*Source texts of formatted documents*.
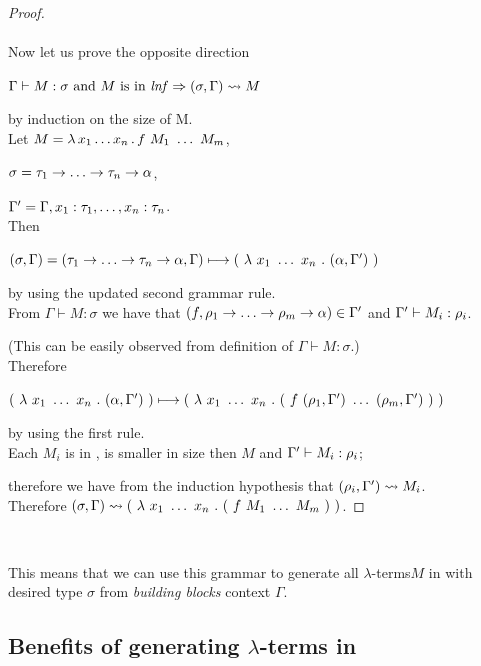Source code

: \documentclass[12pt,a4paper]{report}
\newcommand{\lets}{let us\xspace}
\newcommand{\lterms}{$\lambda$-terms\xspace}
\newcommand{\tur}[3]{#1\vdash{}#2:#3}
\newcommand{\turst}[3]{$#1\vdash{}#2:#3$\xspace}
\newcommand{\GMS}{\turst{\Gamma}{M}{\sigma}}
\begin{document}
\begin{proof}
~\\~\\

Now \lets prove the opposite direction 

$\tur{\Gamma}{M}{\sigma} \text{ and $M$ is in \textit{lnf}}
\then
(\sigma,\Gamma) \garr M$
   
by induction on the size of M.\\


Let $M = \lambda \, x_1 \dots x_n \, . \, f~M_1~\dots~M_m$,

$\sigma = \tau_1 \ar \dots \ar \tau_n \ar \alpha$,

$\Gamma^\prime = \Gamma , x_1:\tau_1 , \dots , x_n:\tau_n$.\\

Then

$
( \sigma , \Gamma ) =
( \tau_1 \ar \dots \ar \tau_n \ar \alpha , \Gamma )  
\gar
(~\lambda~x_1~\dots~x_n~.~
( \alpha , \Gp )~)
$

by using the updated second grammar rule.\\

From \GMS we have that $(f,\rho_1\ar\dots\ar\rho_m\ar\alpha) \in \Gp$
and $\tur{\Gp}{M_i}{\rho_i}$.

(This can be easily observed from definition of \GMS.)\\

Therefore 

$
(~\lambda~x_1~\dots~x_n~.~( \alpha , \Gamma^\prime )~)
\longmapsto
(~\lambda~x_1~\dots~x_n~.~
	(~f~( \rho_1 , \Gamma^\prime )~\dots~( \rho_m , \Gamma^\prime )~)
~)
$

by using the first rule.\\

Each $M_i$ is in \lnf, 
is smaller in size then $M$
and $\tur{\Gp}{M_i}{\rho_i}$; 

therefore we have from the induction hypothesis that 
$(\rho_i,\Gamma^\prime) \leadsto M_i$.\\

Therefore 
$
( \sigma , \Gamma )
\leadsto
(~\lambda~x_1~\dots~x_n~.~
	(~f~M_1~\dots~M_m~)
~)
$.
 
\end{proof}~


This means that we can use this grammar to generate all \lterms $M$ in \lnf
with desired type $\sigma$ from \textit{building blocks} context $\Gamma$.\\



\subsection{Benefits of generating \lterms in \lnf}
\label{benefits}
\end{document}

*EXERCISE DESCRIPTION*. Starting at the line with "x_1:\tau_1 , \dots , x_n:\tau_n$.\\", retype each line through the final one in the data above, unchanged and with nothing added.

*WRITTEN RESPONSE*.
$\Gamma^\prime = \Gamma , x_1:\tau_1 , \dots , x_n:\tau_n$.\\

Then

$
( \sigma , \Gamma ) =
( \tau_1 \ar \dots \ar \tau_n \ar \alpha , \Gamma )  
\gar
(~\lambda~x_1~\dots~x_n~.~
( \alpha , \Gp )~)
$

by using the updated second grammar rule.\\

From \GMS we have that $(f,\rho_1\ar\dots\ar\rho_m\ar\alpha) \in \Gp$
and $\tur{\Gp}{M_i}{\rho_i}$.

(This can be easily observed from definition of \GMS.)\\

Therefore 

$
(~\lambda~x_1~\dots~x_n~.~( \alpha , \Gamma^\prime )~)
\longmapsto
(~\lambda~x_1~\dots~x_n~.~
	(~f~( \rho_1 , \Gamma^\prime )~\dots~( \rho_m , \Gamma^\prime )~)
~)
$

by using the first rule.\\

Each $M_i$ is in \lnf, 
is smaller in size then $M$
and $\tur{\Gp}{M_i}{\rho_i}$; 

therefore we have from the induction hypothesis that 
$(\rho_i,\Gamma^\prime) \leadsto M_i$.\\

Therefore 
$
( \sigma , \Gamma )
\leadsto
(~\lambda~x_1~\dots~x_n~.~
	(~f~M_1~\dots~M_m~)
~)
$.
 
\end{proof}~


This means that we can use this grammar to generate all \lterms $M$ in \lnf
with desired type $\sigma$ from \textit{building blocks} context $\Gamma$.\\



\subsection{Benefits of generating \lterms in \lnf}
\label{benefits}
\end{document}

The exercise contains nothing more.